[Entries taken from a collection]
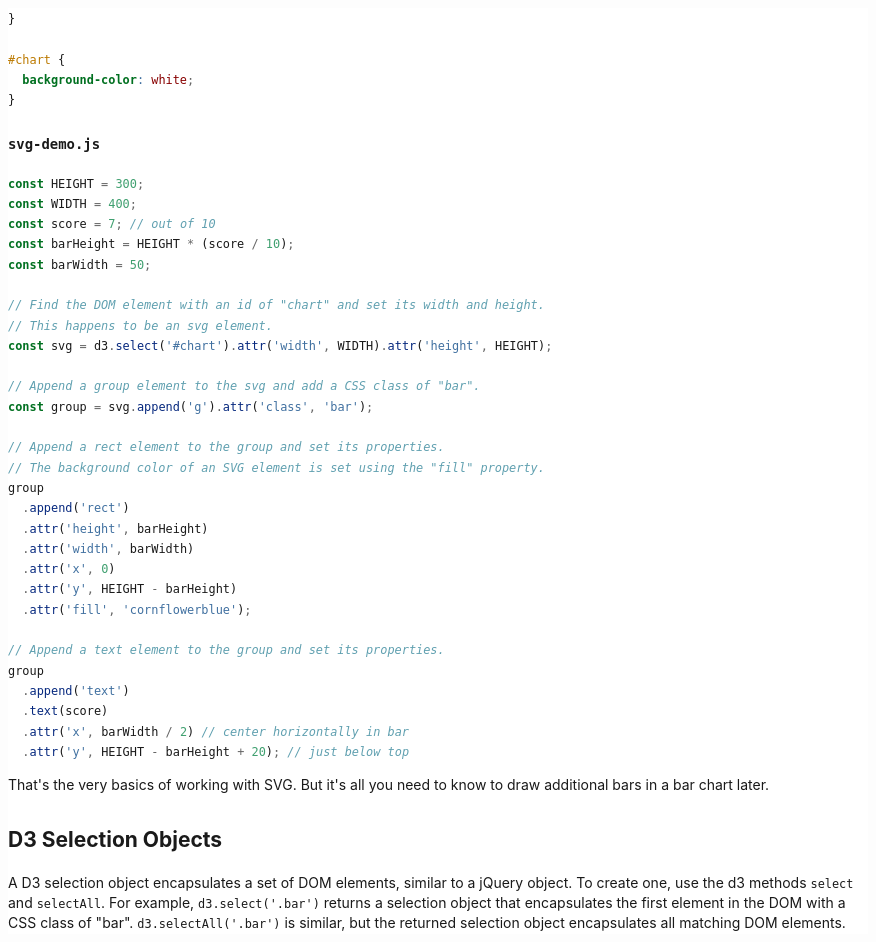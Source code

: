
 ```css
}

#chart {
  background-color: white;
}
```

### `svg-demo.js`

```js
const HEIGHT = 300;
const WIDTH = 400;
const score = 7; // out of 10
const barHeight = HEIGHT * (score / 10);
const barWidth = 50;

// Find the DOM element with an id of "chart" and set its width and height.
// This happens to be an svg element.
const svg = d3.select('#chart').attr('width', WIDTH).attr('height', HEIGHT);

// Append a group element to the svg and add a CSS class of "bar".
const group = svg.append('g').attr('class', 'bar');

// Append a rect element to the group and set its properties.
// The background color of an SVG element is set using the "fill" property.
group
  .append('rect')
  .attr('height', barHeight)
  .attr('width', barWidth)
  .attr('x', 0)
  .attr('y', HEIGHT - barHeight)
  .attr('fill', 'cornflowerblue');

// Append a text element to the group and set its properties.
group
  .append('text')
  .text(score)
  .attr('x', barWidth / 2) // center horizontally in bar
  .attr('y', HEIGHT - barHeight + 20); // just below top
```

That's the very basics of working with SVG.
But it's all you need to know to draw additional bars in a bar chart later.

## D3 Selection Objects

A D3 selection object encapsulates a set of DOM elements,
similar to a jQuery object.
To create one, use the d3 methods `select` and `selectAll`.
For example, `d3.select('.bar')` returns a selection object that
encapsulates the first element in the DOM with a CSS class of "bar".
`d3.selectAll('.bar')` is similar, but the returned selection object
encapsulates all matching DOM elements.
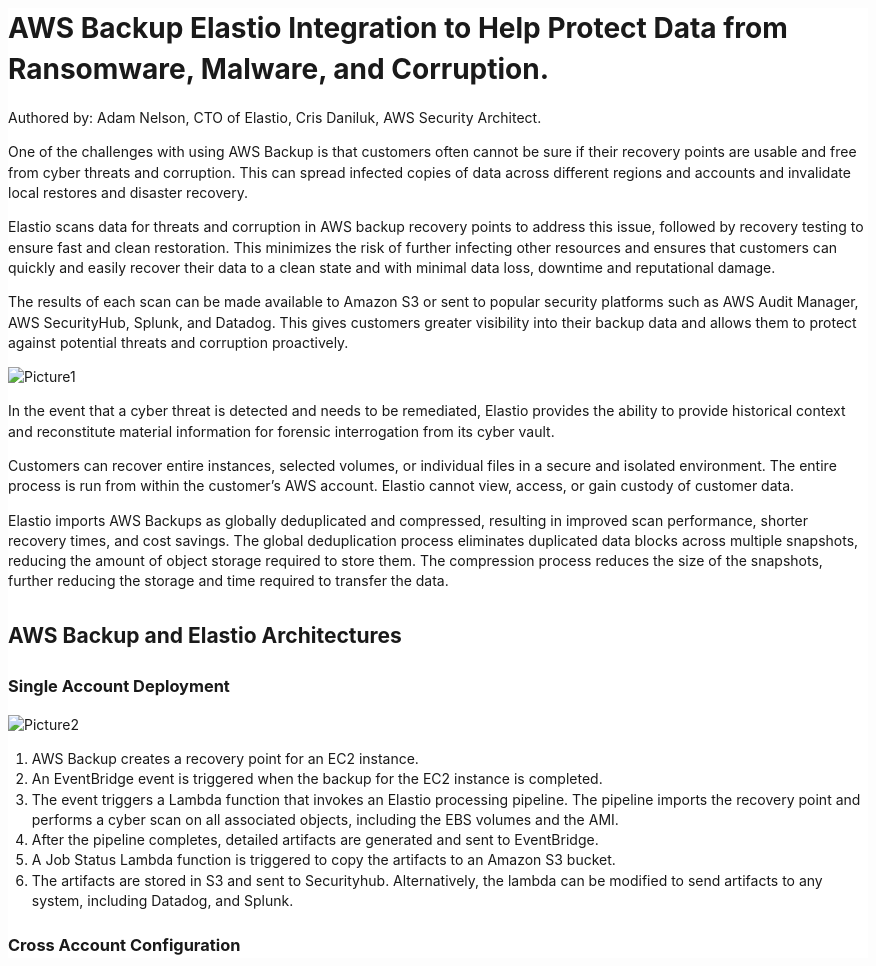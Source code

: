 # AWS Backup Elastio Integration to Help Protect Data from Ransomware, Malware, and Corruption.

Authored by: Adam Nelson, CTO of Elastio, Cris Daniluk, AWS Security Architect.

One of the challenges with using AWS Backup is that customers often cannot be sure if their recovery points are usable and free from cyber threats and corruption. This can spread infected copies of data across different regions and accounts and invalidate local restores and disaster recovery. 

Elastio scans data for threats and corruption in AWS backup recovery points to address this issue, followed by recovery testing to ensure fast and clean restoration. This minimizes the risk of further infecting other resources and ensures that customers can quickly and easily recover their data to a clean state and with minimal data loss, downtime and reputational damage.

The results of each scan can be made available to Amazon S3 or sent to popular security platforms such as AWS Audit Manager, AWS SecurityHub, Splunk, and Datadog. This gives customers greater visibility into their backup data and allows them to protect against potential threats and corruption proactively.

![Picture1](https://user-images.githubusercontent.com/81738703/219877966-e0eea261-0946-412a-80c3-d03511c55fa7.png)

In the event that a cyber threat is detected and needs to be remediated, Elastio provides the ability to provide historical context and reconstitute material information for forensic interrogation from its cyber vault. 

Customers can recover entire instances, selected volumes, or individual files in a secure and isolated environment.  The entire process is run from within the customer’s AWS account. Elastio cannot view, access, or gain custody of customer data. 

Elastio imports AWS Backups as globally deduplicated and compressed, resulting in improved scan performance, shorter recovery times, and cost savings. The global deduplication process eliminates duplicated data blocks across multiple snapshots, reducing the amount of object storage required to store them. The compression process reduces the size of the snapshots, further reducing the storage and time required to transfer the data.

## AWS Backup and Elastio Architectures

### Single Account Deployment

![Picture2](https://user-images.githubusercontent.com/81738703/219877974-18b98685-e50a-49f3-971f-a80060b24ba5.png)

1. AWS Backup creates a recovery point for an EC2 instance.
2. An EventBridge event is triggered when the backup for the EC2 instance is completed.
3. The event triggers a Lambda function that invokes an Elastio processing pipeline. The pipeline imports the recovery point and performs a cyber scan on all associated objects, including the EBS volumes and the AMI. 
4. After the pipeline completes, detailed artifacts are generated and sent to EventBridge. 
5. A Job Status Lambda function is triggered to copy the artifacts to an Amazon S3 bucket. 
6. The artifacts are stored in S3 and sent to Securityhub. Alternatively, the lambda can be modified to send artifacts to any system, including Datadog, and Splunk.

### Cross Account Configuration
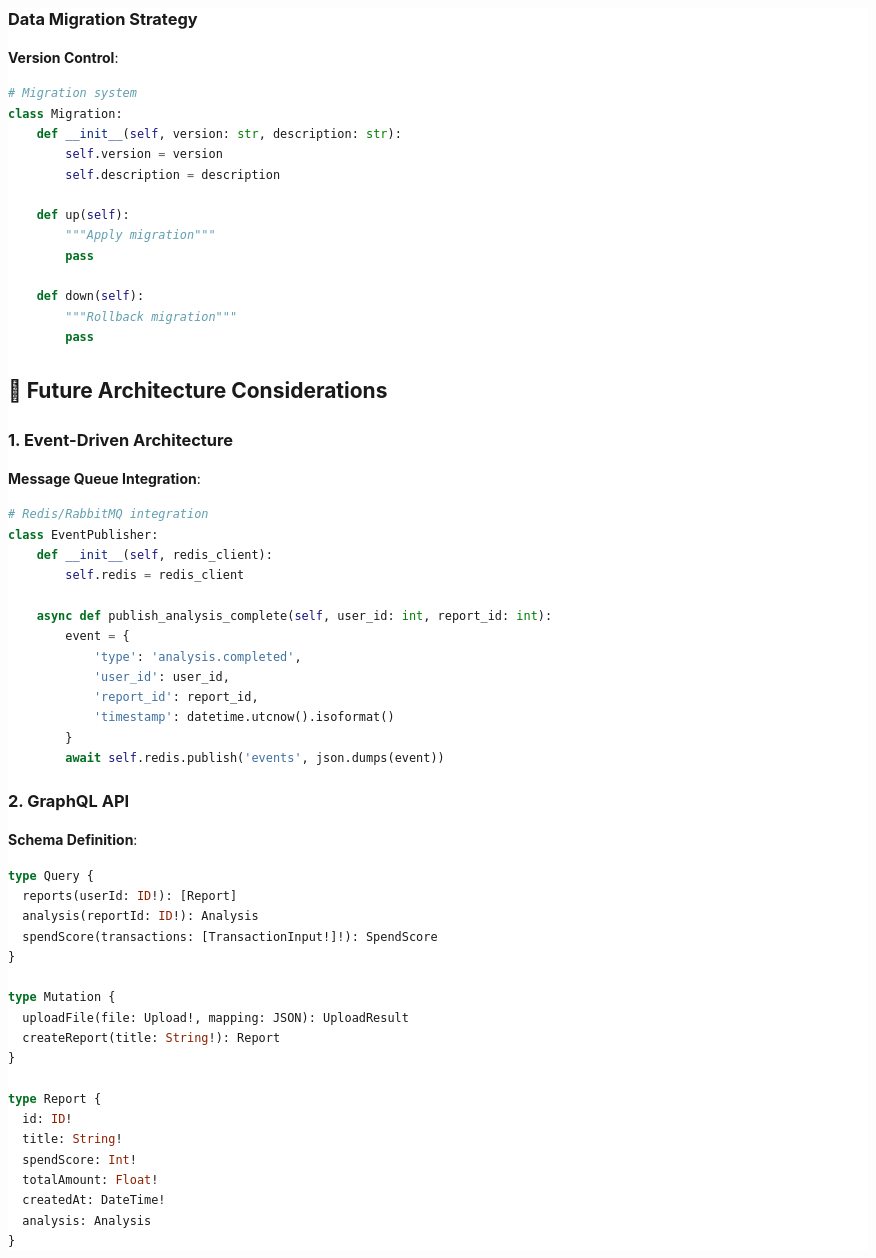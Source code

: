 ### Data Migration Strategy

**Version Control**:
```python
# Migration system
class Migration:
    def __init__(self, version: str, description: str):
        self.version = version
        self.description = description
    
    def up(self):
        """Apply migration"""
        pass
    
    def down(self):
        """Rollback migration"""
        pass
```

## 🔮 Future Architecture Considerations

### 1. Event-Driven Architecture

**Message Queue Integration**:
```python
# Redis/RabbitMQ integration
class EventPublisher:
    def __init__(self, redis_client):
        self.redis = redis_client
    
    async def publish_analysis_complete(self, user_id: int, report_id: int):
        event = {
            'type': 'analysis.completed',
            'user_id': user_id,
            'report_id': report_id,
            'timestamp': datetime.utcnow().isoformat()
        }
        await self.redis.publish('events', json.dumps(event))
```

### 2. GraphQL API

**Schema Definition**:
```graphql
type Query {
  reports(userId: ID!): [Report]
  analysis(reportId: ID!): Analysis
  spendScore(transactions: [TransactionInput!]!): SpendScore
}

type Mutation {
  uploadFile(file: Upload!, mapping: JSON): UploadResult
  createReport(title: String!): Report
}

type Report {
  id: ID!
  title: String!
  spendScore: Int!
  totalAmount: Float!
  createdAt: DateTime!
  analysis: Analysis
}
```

• **What is expected**
For the records above, tally the lines holding the word "elements". Answer with the number only.

• **Response below**
2